HOME>北海道で暮らす人・暮らし方>憧れの北海道でいちご農家に、夫婦でつくる「ケーキの宝石」

北海道で暮らす人・暮らし方
様似町

憧れの北海道でいちご農家に、夫婦でつくる「ケーキの宝石」20221212

憧れの北海道でいちご農家に、夫婦でつくる「ケーキの宝石」

日高昆布や競走馬で有名な、様似(さまに)町と浦河町はいちごの一大生産地でもあります。
メインの品種はスイーツに使われる「すずあかね」。
国内のいちごが不足する初夏から晩秋にかけて収穫され、大手メーカーのケーキ用として東京方面に出荷されています。
様似町では新規就農者を支援する取り組みもあって、町外、道外から来た移住者もその制度を利用しいちご農家となった方がたくさんいらっしゃるのだとか。
くらしごと取材班は、9年前に移住した関西出身の柵木さんご夫婦に、北海道で農業を営むことになったきっかけや現在の暮らしについてお聞きしました。

masekinouen20.jpg

夜明け前から始まるいちごの収穫作業

「よかったら、食べてみてください」
ビニールハウスにおじゃました取材班に、ませき苺農園の柵木聡(ませき・さとる)さんがいちごを試食させてくれました。
贈答用かと思うほどに形が整った、真っ赤ないちご。口に入れると、甘さと酸味のバランスが程よく調和しています。
「実は、このいちごは熟し過ぎなんですよ」と笑う聡さん。
収穫の後は共同選菓場での選別、梱包を経て東京方面に空輸されるため、まだ白い部分が少し残っているうちに収穫をするそうです。

masekinouen12.jpg

農園を訪問したのはお昼過ぎで、すでに収穫は終わっていました。
「朝4時ぐらいとか、まだ外が暗いうちから収穫作業をしています。町の共同選果場へ運ぶ『門限』が9時なので、逆算するとそれぐらいの時間になるんですよね」。
搬入した後はフリータイムかと思えば、家でひと休みをした後、またハウスに戻って株の剪定に入ります。
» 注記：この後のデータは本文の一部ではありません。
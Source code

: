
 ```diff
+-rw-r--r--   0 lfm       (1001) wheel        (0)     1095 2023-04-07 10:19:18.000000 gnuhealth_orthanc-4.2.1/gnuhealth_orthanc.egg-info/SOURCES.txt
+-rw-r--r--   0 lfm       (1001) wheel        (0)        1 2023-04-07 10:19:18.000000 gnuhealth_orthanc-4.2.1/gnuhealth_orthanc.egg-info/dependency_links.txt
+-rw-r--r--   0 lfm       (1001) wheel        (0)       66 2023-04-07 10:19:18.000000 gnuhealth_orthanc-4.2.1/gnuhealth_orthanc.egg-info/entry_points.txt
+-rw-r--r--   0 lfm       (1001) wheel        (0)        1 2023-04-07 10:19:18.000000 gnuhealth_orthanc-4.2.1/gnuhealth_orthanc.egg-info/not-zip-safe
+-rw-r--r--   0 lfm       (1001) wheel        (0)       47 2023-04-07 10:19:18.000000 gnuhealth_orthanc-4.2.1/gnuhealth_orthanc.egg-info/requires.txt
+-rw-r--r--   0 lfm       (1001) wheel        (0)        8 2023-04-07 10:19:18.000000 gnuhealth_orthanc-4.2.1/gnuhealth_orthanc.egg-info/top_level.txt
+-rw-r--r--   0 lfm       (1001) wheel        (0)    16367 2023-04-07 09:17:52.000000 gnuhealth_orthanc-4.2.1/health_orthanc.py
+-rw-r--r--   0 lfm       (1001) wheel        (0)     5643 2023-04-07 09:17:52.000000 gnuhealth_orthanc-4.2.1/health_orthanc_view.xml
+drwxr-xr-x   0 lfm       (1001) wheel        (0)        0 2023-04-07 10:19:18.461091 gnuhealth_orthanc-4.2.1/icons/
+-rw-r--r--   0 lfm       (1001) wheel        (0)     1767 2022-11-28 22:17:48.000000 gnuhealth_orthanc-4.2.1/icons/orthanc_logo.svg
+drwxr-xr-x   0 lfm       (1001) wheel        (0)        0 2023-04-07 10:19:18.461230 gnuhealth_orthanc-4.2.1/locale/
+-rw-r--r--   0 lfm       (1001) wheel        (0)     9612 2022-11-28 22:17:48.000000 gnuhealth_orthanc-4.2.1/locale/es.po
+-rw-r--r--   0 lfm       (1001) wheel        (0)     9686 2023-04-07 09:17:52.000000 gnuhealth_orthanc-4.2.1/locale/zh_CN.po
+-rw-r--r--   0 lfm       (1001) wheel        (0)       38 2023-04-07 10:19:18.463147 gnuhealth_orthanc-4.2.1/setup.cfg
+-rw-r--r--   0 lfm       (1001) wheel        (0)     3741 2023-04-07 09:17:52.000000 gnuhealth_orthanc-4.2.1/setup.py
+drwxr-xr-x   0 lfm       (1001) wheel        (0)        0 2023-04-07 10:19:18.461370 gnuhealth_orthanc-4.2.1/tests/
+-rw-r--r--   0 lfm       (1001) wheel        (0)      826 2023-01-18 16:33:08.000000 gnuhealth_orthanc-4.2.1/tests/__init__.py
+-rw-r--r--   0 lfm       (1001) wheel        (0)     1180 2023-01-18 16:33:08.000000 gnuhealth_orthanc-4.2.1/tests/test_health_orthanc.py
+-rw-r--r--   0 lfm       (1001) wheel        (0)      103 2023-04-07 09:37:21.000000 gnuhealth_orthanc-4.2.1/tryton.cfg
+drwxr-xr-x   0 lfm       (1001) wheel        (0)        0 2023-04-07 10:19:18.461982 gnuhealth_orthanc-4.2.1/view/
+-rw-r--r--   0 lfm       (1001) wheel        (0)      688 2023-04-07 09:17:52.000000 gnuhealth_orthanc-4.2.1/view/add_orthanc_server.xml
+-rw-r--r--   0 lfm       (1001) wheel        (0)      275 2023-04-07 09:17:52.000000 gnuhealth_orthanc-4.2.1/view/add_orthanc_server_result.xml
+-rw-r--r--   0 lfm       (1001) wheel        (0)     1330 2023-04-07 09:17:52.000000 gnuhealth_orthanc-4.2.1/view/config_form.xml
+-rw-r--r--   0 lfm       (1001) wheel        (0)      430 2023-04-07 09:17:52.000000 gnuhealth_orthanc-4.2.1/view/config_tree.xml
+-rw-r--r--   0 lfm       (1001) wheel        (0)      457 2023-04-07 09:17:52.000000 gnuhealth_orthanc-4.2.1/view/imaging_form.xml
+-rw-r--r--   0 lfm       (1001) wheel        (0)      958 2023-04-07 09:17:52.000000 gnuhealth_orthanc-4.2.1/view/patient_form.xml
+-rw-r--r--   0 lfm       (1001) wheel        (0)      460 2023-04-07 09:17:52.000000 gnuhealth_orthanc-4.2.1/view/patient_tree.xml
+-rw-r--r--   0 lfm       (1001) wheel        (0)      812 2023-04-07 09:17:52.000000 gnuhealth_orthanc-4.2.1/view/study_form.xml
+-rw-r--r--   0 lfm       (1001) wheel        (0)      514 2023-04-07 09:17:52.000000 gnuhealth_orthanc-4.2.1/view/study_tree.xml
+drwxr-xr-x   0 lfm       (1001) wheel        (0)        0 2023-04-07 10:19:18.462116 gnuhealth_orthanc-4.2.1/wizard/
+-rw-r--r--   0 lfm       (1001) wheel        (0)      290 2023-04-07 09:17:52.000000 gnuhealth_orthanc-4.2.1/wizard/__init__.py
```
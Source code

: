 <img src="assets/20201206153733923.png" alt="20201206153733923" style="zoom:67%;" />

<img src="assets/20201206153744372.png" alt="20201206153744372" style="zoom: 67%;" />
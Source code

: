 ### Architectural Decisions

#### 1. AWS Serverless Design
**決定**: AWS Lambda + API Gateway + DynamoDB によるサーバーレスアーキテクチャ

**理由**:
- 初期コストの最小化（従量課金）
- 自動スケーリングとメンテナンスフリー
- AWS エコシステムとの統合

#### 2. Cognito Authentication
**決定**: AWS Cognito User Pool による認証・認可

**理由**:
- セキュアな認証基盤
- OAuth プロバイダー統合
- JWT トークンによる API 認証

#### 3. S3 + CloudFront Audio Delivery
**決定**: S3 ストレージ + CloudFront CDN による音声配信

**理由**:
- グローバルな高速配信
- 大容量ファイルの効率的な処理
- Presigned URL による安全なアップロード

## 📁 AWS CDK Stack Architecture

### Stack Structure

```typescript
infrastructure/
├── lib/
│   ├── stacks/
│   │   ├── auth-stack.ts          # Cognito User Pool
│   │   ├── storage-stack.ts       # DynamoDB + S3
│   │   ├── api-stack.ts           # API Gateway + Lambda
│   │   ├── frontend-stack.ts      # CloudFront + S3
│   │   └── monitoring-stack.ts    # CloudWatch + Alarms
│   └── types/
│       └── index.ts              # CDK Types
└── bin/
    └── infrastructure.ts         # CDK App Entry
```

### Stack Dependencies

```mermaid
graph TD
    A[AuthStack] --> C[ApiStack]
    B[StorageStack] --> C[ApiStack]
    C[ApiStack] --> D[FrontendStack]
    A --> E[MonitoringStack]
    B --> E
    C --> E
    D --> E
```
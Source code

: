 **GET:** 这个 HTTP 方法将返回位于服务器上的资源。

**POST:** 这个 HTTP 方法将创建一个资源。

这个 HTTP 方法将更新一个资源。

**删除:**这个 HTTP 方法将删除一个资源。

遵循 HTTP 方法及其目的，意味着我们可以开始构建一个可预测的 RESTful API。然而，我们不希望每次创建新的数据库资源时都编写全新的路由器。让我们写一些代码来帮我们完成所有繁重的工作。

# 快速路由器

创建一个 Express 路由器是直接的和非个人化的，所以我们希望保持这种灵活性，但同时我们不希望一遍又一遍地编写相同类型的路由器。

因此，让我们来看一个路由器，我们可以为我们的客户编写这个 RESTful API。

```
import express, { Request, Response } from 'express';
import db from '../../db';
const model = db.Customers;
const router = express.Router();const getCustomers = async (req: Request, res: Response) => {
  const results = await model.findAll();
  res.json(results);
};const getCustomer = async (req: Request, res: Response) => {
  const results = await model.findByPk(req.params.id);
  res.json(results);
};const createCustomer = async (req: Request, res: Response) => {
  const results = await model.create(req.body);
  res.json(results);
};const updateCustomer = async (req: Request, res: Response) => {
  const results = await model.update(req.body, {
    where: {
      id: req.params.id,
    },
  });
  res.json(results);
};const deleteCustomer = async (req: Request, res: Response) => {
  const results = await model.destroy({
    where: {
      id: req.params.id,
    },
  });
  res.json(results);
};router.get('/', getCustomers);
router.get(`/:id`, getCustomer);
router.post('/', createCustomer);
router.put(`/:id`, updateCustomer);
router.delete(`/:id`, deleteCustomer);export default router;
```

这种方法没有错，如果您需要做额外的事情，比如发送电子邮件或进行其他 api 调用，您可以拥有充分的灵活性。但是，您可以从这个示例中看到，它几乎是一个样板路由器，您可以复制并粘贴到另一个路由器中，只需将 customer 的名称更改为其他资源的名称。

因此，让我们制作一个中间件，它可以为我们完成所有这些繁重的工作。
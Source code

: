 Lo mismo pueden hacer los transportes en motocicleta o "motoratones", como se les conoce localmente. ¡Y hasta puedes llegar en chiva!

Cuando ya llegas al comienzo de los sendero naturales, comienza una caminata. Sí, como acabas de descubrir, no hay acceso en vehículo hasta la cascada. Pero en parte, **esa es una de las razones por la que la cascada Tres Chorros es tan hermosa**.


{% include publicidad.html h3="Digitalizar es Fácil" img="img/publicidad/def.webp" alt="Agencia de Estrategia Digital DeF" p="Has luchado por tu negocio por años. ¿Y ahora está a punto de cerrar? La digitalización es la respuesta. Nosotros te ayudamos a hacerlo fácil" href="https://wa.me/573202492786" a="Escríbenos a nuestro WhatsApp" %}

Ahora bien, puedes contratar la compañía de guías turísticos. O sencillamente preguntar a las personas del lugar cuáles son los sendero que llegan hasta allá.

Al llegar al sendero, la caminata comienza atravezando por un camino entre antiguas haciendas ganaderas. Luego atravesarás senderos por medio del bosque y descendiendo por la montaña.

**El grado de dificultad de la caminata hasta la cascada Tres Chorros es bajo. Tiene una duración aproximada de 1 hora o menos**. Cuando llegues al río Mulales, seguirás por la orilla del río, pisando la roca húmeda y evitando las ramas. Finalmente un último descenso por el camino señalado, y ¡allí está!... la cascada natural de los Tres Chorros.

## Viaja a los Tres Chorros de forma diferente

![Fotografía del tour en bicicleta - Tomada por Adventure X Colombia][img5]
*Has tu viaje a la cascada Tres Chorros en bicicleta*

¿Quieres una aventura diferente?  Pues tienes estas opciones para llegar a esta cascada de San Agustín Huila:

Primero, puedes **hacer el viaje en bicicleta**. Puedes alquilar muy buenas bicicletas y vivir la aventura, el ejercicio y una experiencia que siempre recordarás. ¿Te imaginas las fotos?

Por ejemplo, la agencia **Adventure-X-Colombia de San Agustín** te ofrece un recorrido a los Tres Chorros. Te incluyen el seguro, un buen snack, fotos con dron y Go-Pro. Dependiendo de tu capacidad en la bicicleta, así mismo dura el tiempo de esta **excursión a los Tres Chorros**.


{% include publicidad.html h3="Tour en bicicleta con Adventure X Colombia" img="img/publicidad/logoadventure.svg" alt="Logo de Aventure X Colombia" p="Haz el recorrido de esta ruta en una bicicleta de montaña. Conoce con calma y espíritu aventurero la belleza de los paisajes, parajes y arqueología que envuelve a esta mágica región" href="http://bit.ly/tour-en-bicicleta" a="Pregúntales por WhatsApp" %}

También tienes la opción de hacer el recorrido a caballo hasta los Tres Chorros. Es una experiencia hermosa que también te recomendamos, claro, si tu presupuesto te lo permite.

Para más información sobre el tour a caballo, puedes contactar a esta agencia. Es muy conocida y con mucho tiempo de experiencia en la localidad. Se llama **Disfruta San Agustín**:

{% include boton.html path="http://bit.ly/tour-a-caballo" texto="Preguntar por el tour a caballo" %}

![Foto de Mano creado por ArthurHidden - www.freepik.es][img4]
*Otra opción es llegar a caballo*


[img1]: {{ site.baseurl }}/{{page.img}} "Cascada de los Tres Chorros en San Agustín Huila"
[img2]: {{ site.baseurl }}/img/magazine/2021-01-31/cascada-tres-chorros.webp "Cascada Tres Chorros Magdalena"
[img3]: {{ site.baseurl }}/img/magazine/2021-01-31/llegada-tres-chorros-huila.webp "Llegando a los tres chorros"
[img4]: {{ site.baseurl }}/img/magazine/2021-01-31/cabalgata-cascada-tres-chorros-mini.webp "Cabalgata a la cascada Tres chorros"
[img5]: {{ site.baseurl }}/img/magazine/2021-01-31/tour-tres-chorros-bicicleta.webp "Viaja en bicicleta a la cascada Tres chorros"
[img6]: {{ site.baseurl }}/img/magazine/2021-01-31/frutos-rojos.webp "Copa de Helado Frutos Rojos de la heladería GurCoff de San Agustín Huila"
株のランナー(つる)や、不要な葉っぱをひたすら摘み取っていくお二人の作業を見ていると、目で捉える前に手が動いているのでは? と思えるほどの速さ。まったく無駄のない動きに、思わず見とれてしまいました。
「腕が筋肉痛になりますね。長いときは日暮れまでやっています」と妻の雅美さん。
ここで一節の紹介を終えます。